É por isso que, para Bakhtin, como acrescenta o autor, foi na era capitalista, e mais especificamente na Rússia, que o romance polifônico pôde realizar-se, uma vez que a essência conflituosa da vida social em formação não cabia nos limites da consciência monológica segura e calmamente contemplativa e requeria outro método de representação.
(p. 193). Por isso, na representação literária, essa transição do monologismo para o dialogismo, cuja forma suprema é a polifonia, representa a libertação do indivíduo da consciência do autor e sua instituição como sujeito de sua própria consciência. Tal transição exige uma postura radicalmente nova do autor na concepção do personagem, restituindo ao homem reificado sua subjetividade.

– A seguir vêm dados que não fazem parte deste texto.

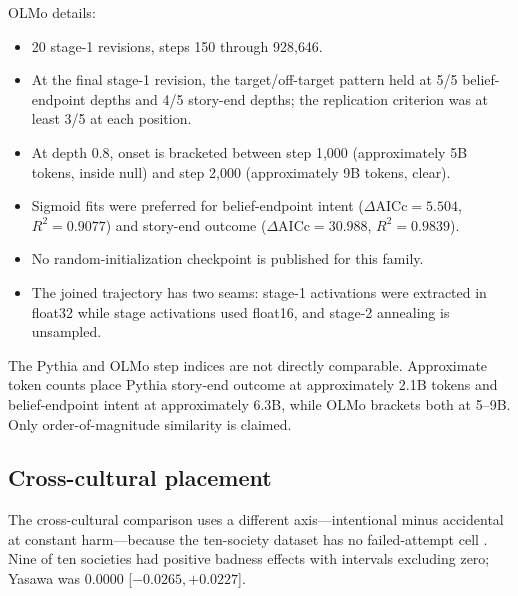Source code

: OLMo details:
\begin{itemize}[leftmargin=*]
    \item 20 stage-1 revisions, steps 150 through 928{,}646.
    \item At the final stage-1 revision, the target/off-target pattern held at 5/5 belief-endpoint depths and 4/5 story-end depths; the replication criterion was at least 3/5 at each position.
    \item At depth 0.8, onset is bracketed between step 1{,}000 (approximately 5B tokens, inside null) and step 2{,}000 (approximately 9B tokens, clear).
    \item Sigmoid fits were preferred for belief-endpoint intent ($\Delta\mathrm{AICc}=5.504$, $R^2=0.9077$) and story-end outcome ($\Delta\mathrm{AICc}=30.988$, $R^2=0.9839$).
    \item No random-initialization checkpoint is published for this family.
    \item The joined trajectory has two seams: stage-1 activations were extracted in float32 while stage activations used float16, and stage-2 annealing is unsampled.
\end{itemize}

The Pythia and OLMo step indices are not directly comparable.
Approximate token counts place Pythia story-end outcome at approximately 2.1B tokens and belief-endpoint intent at approximately 6.3B, while OLMo brackets both at 5--9B.
Only order-of-magnitude similarity is claimed.

\subsection{Cross-cultural placement}
\label{sec:supp-crosscultural}

The cross-cultural comparison uses a different axis---intentional minus accidental at constant harm---because the ten-society dataset has no failed-attempt cell \citep{barrett2016societies,curtin2020kinship}.
Nine of ten societies had positive badness effects with intervals excluding zero; Yasawa was $0.0000$ [${-0.0265},+0.0227$].


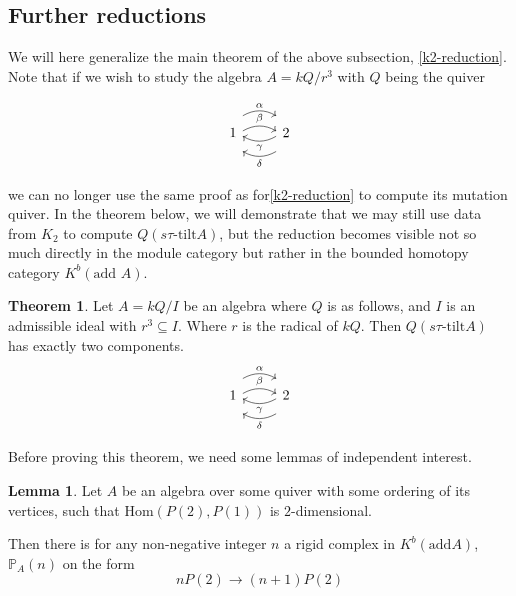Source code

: \documentclass[]{article}
\theoremstyle{definition}
\newtheorem{theorem}{Theorem}[section]
\newtheorem{lemma}{Lemma}[section]
\newcommand{\tu}{\ensuremath{\tau}}
\begin{document}
\subsection{Further reductions}
We will here generalize the main theorem of the above subsection, \cref{k2-reduction}. Note that if we wish to study the algebra $A = kQ/r^3$ with $Q$ being the quiver

\[\begin{tikzcd}
	1 
	\arrow[r,bend left,shift right = 0.5ex, "\beta"]
	\arrow[r,bend left, shift left = 2ex, "\alpha"]
	& 2 \arrow[l,bend left,shift right = 0.5ex,"\gamma"]
	\arrow[l,bend left,shift left = 2ex, "\delta"]  \\
\end{tikzcd}
\]

we can no longer use the same proof as for\cref{k2-reduction} to compute its mutation quiver. In the theorem below, we will demonstrate that we may still use data from $K_2$ to compute $Q(s\tu\text{-tilt} A)$, but the reduction becomes visible not so much directly in the module category but rather in the bounded homotopy category $K^b(\text{add } A)$.

\begin{theorem}
	Let $A = kQ/I$ be an algebra where $Q$ is as follows, and $I$ is an admissible ideal with $r^3 \subseteq I$. Where $r$ is the radical of $kQ$. Then $Q(s\tu\text{-tilt} A)$ has exactly two components.
\[\begin{tikzcd}
	1 
	\arrow[r,bend left,shift right = 0.5ex, "\beta"]
	\arrow[r,bend left, shift left = 2ex, "\alpha"]
	& 2 \arrow[l,bend left,shift right = 0.5ex,"\gamma"]
	\arrow[l,bend left,shift left = 2ex, "\delta"]  \\
\end{tikzcd}
\]
\end{theorem}

Before proving this theorem, we need some lemmas of independent interest.

\begin{lemma}\label{2term-reduction}
	Let $A$ be an algebra over some quiver with some ordering of its vertices, such that $\text{Hom}(P(2),P(1))$ is $2$-dimensional.
	
	Then there is for any non-negative integer $n$ a rigid complex in $K^b(\text{add} A)$, $\mathbb{P}_A(n)$ on the form \[nP(2) \to (n+1)P(2)\]

\end{lemma}
\end{document}
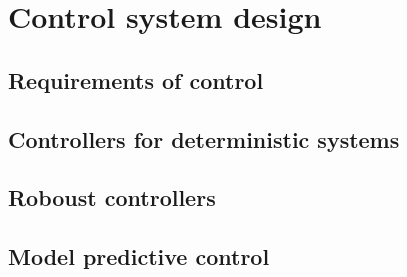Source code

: \section{Control system design}

\subsection{Requirements of control}

\subsection{Controllers for deterministic systems}

\subsection{Roboust controllers}

\subsection{Model predictive control}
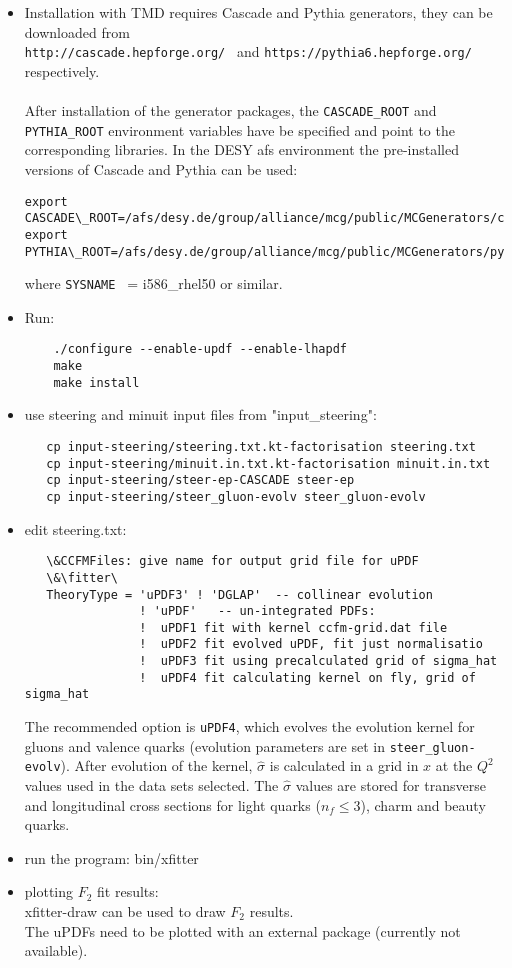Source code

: \begin{itemize}

\item Installation with TMD requires Cascade and Pythia generators, 
they can be downloaded from\\
{\tt http://cascade.hepforge.org/ } and 
{\tt https://pythia6.hepforge.org/ } respectively. \\
        \\
After installation of the generator packages, the {\tt CASCADE\_ROOT}  and {\tt PYTHIA\_ROOT} 
environment variables have be specified and point to the corresponding libraries. 
In the DESY afs environment the pre-installed versions of Cascade and Pythia can be used:  
%
{\footnotesize\begin{verbatim}
export CASCADE\_ROOT=/afs/desy.de/group/alliance/mcg/public/MCGenerators/cascade/2.2.04/\$SYSNAME 
export PYTHIA\_ROOT=/afs/desy.de/group/alliance/mcg/public/MCGenerators/pythia6/425/\$SYSNAME}
\end{verbatim} }
\normalsize
where {\tt SYSNAME } = i586\_rhel50 or similar.

\item Run:
\begin{verbatim}
    ./configure --enable-updf --enable-lhapdf
    make 
    make install
\end{verbatim}


\item use steering and minuit input files from "input\_steering": 

   \begin{verbatim} 
   cp input-steering/steering.txt.kt-factorisation steering.txt 
   cp input-steering/minuit.in.txt.kt-factorisation minuit.in.txt 
   cp input-steering/steer-ep-CASCADE steer-ep 
   cp input-steering/steer_gluon-evolv steer_gluon-evolv
    \end{verbatim}

\item  edit steering.txt: 
   \begin{verbatim}
   \&CCFMFiles: give name for output grid file for uPDF   
   \&\fitter\ 
   TheoryType = 'uPDF3' ! 'DGLAP'  -- collinear evolution
                ! 'uPDF'   -- un-integrated PDFs:
                !  uPDF1 fit with kernel ccfm-grid.dat file
                !  uPDF2 fit evolved uPDF, fit just normalisatio
                !  uPDF3 fit using precalculated grid of sigma_hat
                !  uPDF4 fit calculating kernel on fly, grid of sigma_hat
  \end{verbatim}
  The recommended option is \verb+uPDF4+, which evolves the evolution kernel for gluons and valence quarks
  (evolution parameters are set in \verb+steer_gluon-evolv+). After evolution of the kernel, $\hat {\sigma}$ is
  calculated in a grid in $x$ at the  $Q^2$ values used in the data sets selected. The ${\hat \sigma}$ values are   
  stored for transverse and longitudinal cross sections for light quarks ($n_f \leq 3$), charm and beauty quarks.
\item run the program: bin/xfitter 
   
\item plotting $F_2$ fit results: \\
xfitter-draw  can be used to draw $F_2$ results. \\
The uPDFs need to be plotted with an external package (currently not available).
\end{itemize}

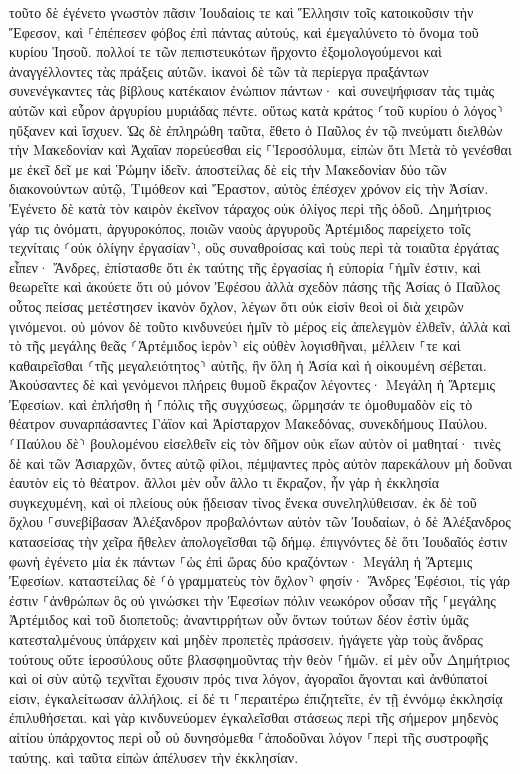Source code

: \documentclass[twoside, 9pt]{extreport}
\begin{document}
τοῦτο δὲ ἐγένετο γνωστὸν πᾶσιν Ἰουδαίοις τε καὶ Ἕλλησιν τοῖς κατοικοῦσιν τὴν Ἔφεσον, καὶ ⸀ἐπέπεσεν φόβος ἐπὶ πάντας αὐτούς, καὶ ἐμεγαλύνετο τὸ ὄνομα τοῦ κυρίου Ἰησοῦ. 
πολλοί τε τῶν πεπιστευκότων ἤρχοντο ἐξομολογούμενοι καὶ ἀναγγέλλοντες τὰς πράξεις αὐτῶν. 
ἱκανοὶ δὲ τῶν τὰ περίεργα πραξάντων συνενέγκαντες τὰς βίβλους κατέκαιον ἐνώπιον πάντων· καὶ συνεψήφισαν τὰς τιμὰς αὐτῶν καὶ εὗρον ἀργυρίου μυριάδας πέντε. 
οὕτως κατὰ κράτος ⸂τοῦ κυρίου ὁ λόγος⸃ ηὔξανεν καὶ ἴσχυεν. 
Ὡς δὲ ἐπληρώθη ταῦτα, ἔθετο ὁ Παῦλος ἐν τῷ πνεύματι διελθὼν τὴν Μακεδονίαν καὶ Ἀχαΐαν πορεύεσθαι εἰς ⸀Ἱεροσόλυμα, εἰπὼν ὅτι Μετὰ τὸ γενέσθαι με ἐκεῖ δεῖ με καὶ Ῥώμην ἰδεῖν. 
ἀποστείλας δὲ εἰς τὴν Μακεδονίαν δύο τῶν διακονούντων αὐτῷ, Τιμόθεον καὶ Ἔραστον, αὐτὸς ἐπέσχεν χρόνον εἰς τὴν Ἀσίαν. 
Ἐγένετο δὲ κατὰ τὸν καιρὸν ἐκεῖνον τάραχος οὐκ ὀλίγος περὶ τῆς ὁδοῦ. 
Δημήτριος γάρ τις ὀνόματι, ἀργυροκόπος, ποιῶν ναοὺς ἀργυροῦς Ἀρτέμιδος παρείχετο τοῖς τεχνίταις ⸂οὐκ ὀλίγην ἐργασίαν⸃, 
οὓς συναθροίσας καὶ τοὺς περὶ τὰ τοιαῦτα ἐργάτας εἶπεν· Ἄνδρες, ἐπίστασθε ὅτι ἐκ ταύτης τῆς ἐργασίας ἡ εὐπορία ⸀ἡμῖν ἐστιν, 
καὶ θεωρεῖτε καὶ ἀκούετε ὅτι οὐ μόνον Ἐφέσου ἀλλὰ σχεδὸν πάσης τῆς Ἀσίας ὁ Παῦλος οὗτος πείσας μετέστησεν ἱκανὸν ὄχλον, λέγων ὅτι οὐκ εἰσὶν θεοὶ οἱ διὰ χειρῶν γινόμενοι. 
οὐ μόνον δὲ τοῦτο κινδυνεύει ἡμῖν τὸ μέρος εἰς ἀπελεγμὸν ἐλθεῖν, ἀλλὰ καὶ τὸ τῆς μεγάλης θεᾶς ⸂Ἀρτέμιδος ἱερὸν⸃ εἰς οὐθὲν λογισθῆναι, μέλλειν ⸀τε καὶ καθαιρεῖσθαι ⸂τῆς μεγαλειότητος⸃ αὐτῆς, ἣν ὅλη ἡ Ἀσία καὶ ἡ οἰκουμένη σέβεται. 
Ἀκούσαντες δὲ καὶ γενόμενοι πλήρεις θυμοῦ ἔκραζον λέγοντες· Μεγάλη ἡ Ἄρτεμις Ἐφεσίων. 
καὶ ἐπλήσθη ἡ ⸀πόλις τῆς συγχύσεως, ὥρμησάν τε ὁμοθυμαδὸν εἰς τὸ θέατρον συναρπάσαντες Γάϊον καὶ Ἀρίσταρχον Μακεδόνας, συνεκδήμους Παύλου. 
⸂Παύλου δὲ⸃ βουλομένου εἰσελθεῖν εἰς τὸν δῆμον οὐκ εἴων αὐτὸν οἱ μαθηταί· 
τινὲς δὲ καὶ τῶν Ἀσιαρχῶν, ὄντες αὐτῷ φίλοι, πέμψαντες πρὸς αὐτὸν παρεκάλουν μὴ δοῦναι ἑαυτὸν εἰς τὸ θέατρον. 
ἄλλοι μὲν οὖν ἄλλο τι ἔκραζον, ἦν γὰρ ἡ ἐκκλησία συγκεχυμένη, καὶ οἱ πλείους οὐκ ᾔδεισαν τίνος ἕνεκα συνεληλύθεισαν. 
ἐκ δὲ τοῦ ὄχλου ⸀συνεβίβασαν Ἀλέξανδρον προβαλόντων αὐτὸν τῶν Ἰουδαίων, ὁ δὲ Ἀλέξανδρος κατασείσας τὴν χεῖρα ἤθελεν ἀπολογεῖσθαι τῷ δήμῳ. 
ἐπιγνόντες δὲ ὅτι Ἰουδαῖός ἐστιν φωνὴ ἐγένετο μία ἐκ πάντων ⸀ὡς ἐπὶ ὥρας δύο κραζόντων· Μεγάλη ἡ Ἄρτεμις Ἐφεσίων. 
καταστείλας δὲ ⸂ὁ γραμματεὺς τὸν ὄχλον⸃ φησίν· Ἄνδρες Ἐφέσιοι, τίς γάρ ἐστιν ⸀ἀνθρώπων ὃς οὐ γινώσκει τὴν Ἐφεσίων πόλιν νεωκόρον οὖσαν τῆς ⸀μεγάλης Ἀρτέμιδος καὶ τοῦ διοπετοῦς; 
ἀναντιρρήτων οὖν ὄντων τούτων δέον ἐστὶν ὑμᾶς κατεσταλμένους ὑπάρχειν καὶ μηδὲν προπετὲς πράσσειν. 
ἠγάγετε γὰρ τοὺς ἄνδρας τούτους οὔτε ἱεροσύλους οὔτε βλασφημοῦντας τὴν θεὸν ⸀ἡμῶν. 
εἰ μὲν οὖν Δημήτριος καὶ οἱ σὺν αὐτῷ τεχνῖται ἔχουσιν πρός τινα λόγον, ἀγοραῖοι ἄγονται καὶ ἀνθύπατοί εἰσιν, ἐγκαλείτωσαν ἀλλήλοις. 
εἰ δέ τι ⸀περαιτέρω ἐπιζητεῖτε, ἐν τῇ ἐννόμῳ ἐκκλησίᾳ ἐπιλυθήσεται. 
καὶ γὰρ κινδυνεύομεν ἐγκαλεῖσθαι στάσεως περὶ τῆς σήμερον μηδενὸς αἰτίου ὑπάρχοντος περὶ οὗ οὐ δυνησόμεθα ⸀ἀποδοῦναι λόγον ⸀περὶ τῆς συστροφῆς ταύτης. καὶ ταῦτα εἰπὼν ἀπέλυσεν τὴν ἐκκλησίαν. 
\end{document}
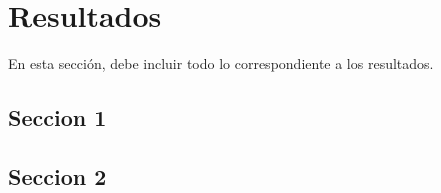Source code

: \chapter{Resultados}

En esta sección, debe incluir todo lo correspondiente a los resultados.

\section{Seccion 1}

\section{Seccion 2}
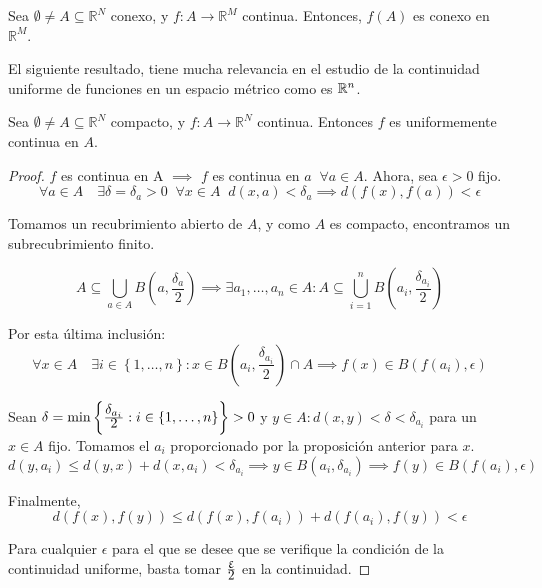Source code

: \begin{nth}
Sea $\emptyset \ne A\subseteq \mathbb{R}^N$ conexo, y $f:A \longrightarrow \mathbb{R}^M$ continua. Entonces, $f(A)$ es conexo en $\mathbb{R}^M$.
\end{nth}

El siguiente resultado, tiene mucha relevancia en el estudio de la continuidad uniforme de funciones en un espacio métrico como es $\mathbb{R}^n$.
\begin{nth}
	Sea $\emptyset\ne A \subseteq \mathbb{R}^N$ compacto, y $f : A \longrightarrow \mathbb{R}^N$ continua. Entonces $f$ es uniformemente continua en $A$.
\end{nth}


\begin{proof}
	$f$ es continua en A $\implies$ $f$ es continua en $a\;\; \forall a \in A$. Ahora, sea $\epsilon>0$ fijo.
	\[
	    \forall a \in A \quad \exists \delta = \delta_a > 0\;\; \forall x\in A\;\; d(x,a) < \delta_a \implies d(f(x),f(a))<\epsilon
	\]

	Tomamos un recubrimiento abierto de $A$, y como $A$ es compacto, encontramos un subrecubrimiento finito.

	\[
		A \subseteq \bigcup_{a\in A} B(a, \frac{\delta_a}{2}) \implies \exists a_1,\dots,a_n \in A: A \subseteq \bigcup_{i=1}^n B\left(a_i, \frac{\delta_{a_i}}{2}\right)
	\]

	Por esta última inclusión:
	\[
		\forall x\in A\quad \exists i \in \left \{ 1,\dots,n \right \} : x\in B\left(a_i,\frac{\delta_{a_i}}{2}\right)\cap A \implies f(x)\in B(f(a_i),\epsilon)
	\]

	Sean $\delta = \min\left\{\frac{\displaystyle \delta_{a_i}}{\displaystyle 2} : i \in \left \{ 1,\dots,n \right \}\right\} > 0$ y $y\in A : d(x,y) < \delta < \delta_{a_i}$ para un $x\in A$ fijo. Tomamos el $a_i$ proporcionado por la proposición anterior para $x$.
	\[
		d(y,a_i) \le d(y,x)+d(x,a_i) < \delta_{a_i} \implies y\in B(a_i,\delta_{a_i}) \implies f(y) \in B(f(a_i), \epsilon)
	\]

	Finalmente,
	\[
		d(f(x), f(y)) \le d(f(x),f(a_i)) + d(f(a_i), f(y)) < \epsilon
	\]

	Para cualquier $\epsilon$ para el que se desee que se verifique la condición de la continuidad uniforme, basta tomar $\frac{\displaystyle \upvarepsilon}{\displaystyle 2}$ en la continuidad.
\end{proof}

O conceito de polifonia, vale enfatizar, foi formulado a partir da observação do texto literário. Analisando um fenômeno peculiar na obra de Dostoiévski, especificamente relacionado à relação entre o autor e as personagens, incluída aí a constituição do herói dostoievskiano, Bakhtin utilizou uma metáfora musical para descrever um tipo de autoria que se dá pela orquestração de uma multiplicidade de vozes distintas e potencialmente equânimes.
É importante compreender a metáfora proposta por Bakhtin, que escolhe precisamente o termo polifonia por designar o fenômeno musical em que várias vozes ou melodias se sobrepõem simultaneamente, em contraposição a uma unidade rítmica padrão, na qual as vozes executam o mesmo movimento melódico, unissonamente, ou então são executadas como acompanhamento a uma melodia à qual se subordinam. Em Dostoiévski, de modo semelhante ao estilo musical da época medieval, a voz do autor não se sobrepõe às vozes dos personagens que ele cria. Tampouco prevalece um ponto de vista sobre os demais. Como explica Bakhtin (2005, p. 4), comparando esse autor com Goethe em Prometeu:
Dostoiévski não cria escravos mudos (como Zeus), mas pessoas livres, capazes de colocar-se lado a lado com seu criador, de discordar dele e até rebelar-se contra ele.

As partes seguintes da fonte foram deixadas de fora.